- Problem -
The required output is the exact run of lines below that opens at the line with "process essentially unaffected." and closes at the line with "the plates involved.".

Stored data entries:

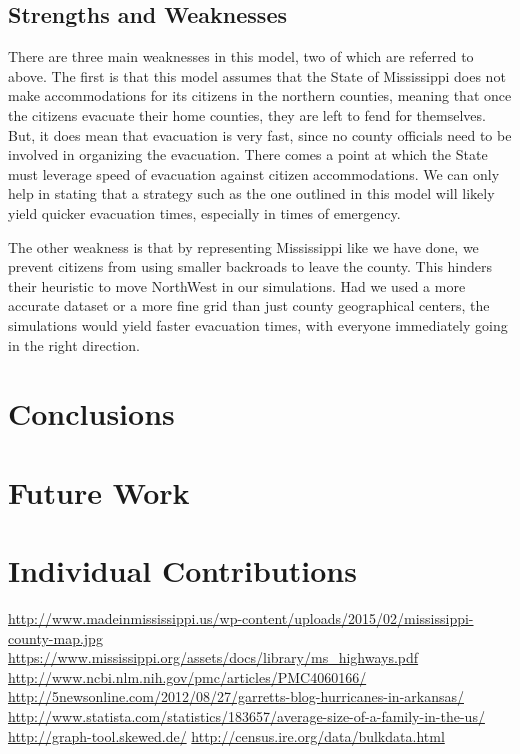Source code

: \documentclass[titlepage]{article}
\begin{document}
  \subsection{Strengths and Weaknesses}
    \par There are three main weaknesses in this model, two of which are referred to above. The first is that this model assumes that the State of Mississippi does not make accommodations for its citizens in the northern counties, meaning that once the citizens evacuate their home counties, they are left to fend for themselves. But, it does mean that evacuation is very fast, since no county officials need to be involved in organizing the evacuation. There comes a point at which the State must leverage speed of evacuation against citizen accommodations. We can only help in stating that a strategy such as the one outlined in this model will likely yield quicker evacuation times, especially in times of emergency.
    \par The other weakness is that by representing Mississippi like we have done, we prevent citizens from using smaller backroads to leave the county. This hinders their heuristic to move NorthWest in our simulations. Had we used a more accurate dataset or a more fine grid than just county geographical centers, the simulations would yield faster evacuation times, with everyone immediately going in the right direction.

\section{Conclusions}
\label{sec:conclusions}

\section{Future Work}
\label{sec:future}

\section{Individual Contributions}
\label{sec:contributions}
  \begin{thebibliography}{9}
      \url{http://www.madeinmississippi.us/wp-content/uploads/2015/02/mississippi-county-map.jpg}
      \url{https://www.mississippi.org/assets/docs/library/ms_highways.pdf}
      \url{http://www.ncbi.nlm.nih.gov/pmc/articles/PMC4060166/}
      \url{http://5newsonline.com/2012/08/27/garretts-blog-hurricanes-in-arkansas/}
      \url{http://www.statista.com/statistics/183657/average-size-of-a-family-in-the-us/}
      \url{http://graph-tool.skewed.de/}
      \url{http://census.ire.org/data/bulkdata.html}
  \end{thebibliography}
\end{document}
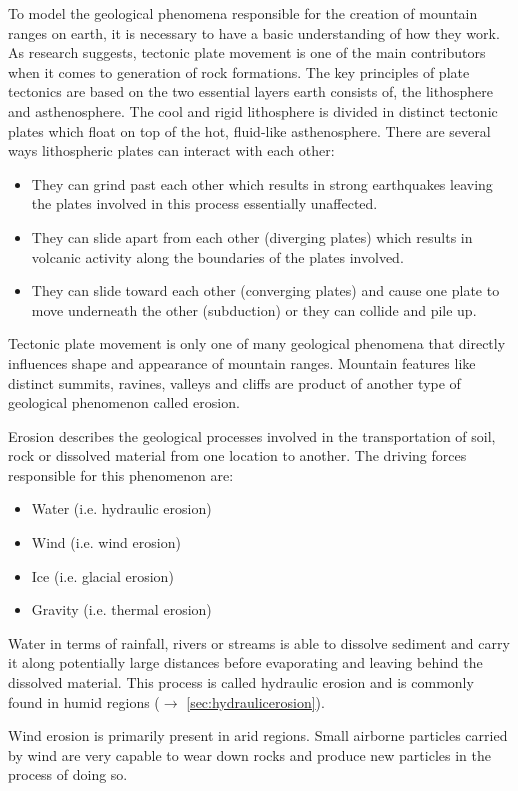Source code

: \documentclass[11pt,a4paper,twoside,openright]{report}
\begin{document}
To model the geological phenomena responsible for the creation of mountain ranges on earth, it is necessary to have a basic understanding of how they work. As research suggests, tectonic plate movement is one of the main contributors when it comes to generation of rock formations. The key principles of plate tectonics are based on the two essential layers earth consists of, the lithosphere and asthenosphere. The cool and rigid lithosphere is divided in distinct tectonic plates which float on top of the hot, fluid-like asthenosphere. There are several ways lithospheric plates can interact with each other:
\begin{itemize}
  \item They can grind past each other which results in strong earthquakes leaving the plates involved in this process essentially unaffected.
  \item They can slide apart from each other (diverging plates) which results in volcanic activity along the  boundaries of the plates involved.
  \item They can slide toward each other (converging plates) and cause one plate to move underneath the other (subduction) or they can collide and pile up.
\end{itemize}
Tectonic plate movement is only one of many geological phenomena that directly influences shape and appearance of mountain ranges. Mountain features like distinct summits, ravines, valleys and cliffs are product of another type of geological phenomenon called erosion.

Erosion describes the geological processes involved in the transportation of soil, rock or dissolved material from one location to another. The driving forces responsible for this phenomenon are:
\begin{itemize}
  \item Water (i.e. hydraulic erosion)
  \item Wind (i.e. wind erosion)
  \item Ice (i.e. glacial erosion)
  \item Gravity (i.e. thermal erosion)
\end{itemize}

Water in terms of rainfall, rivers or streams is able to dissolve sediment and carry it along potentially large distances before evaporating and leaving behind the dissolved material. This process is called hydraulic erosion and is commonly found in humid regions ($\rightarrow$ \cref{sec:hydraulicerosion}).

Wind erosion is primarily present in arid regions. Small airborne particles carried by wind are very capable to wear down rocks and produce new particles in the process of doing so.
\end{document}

--

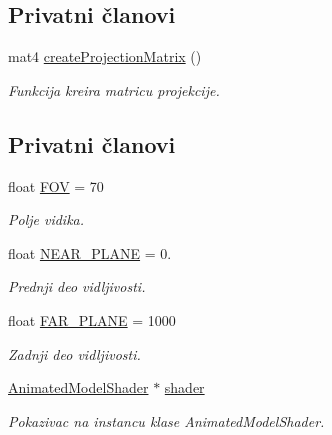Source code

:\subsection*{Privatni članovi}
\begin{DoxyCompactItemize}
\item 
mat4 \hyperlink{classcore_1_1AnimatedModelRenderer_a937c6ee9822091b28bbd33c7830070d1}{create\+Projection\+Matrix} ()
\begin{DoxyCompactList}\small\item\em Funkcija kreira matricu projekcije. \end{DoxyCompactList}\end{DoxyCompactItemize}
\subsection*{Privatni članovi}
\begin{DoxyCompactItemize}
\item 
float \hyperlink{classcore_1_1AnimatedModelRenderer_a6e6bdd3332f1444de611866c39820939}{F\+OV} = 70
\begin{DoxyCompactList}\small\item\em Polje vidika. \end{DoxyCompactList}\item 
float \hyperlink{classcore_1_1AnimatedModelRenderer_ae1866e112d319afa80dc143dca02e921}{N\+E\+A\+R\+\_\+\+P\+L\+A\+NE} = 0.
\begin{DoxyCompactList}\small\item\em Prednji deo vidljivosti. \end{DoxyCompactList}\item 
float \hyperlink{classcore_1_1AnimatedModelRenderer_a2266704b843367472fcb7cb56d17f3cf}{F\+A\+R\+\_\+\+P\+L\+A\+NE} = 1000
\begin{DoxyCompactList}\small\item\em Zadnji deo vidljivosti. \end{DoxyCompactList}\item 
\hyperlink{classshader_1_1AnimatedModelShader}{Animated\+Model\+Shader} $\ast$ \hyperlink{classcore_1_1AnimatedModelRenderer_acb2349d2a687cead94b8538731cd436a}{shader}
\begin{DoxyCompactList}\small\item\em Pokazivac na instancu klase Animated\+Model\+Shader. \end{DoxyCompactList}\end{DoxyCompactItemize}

- Answer below -
  \item They can grind past each other which results in strong earthquakes leaving the plates involved in this process essentially unaffected.
  \item They can slide apart from each other (diverging plates) which results in volcanic activity along the  boundaries of the plates involved.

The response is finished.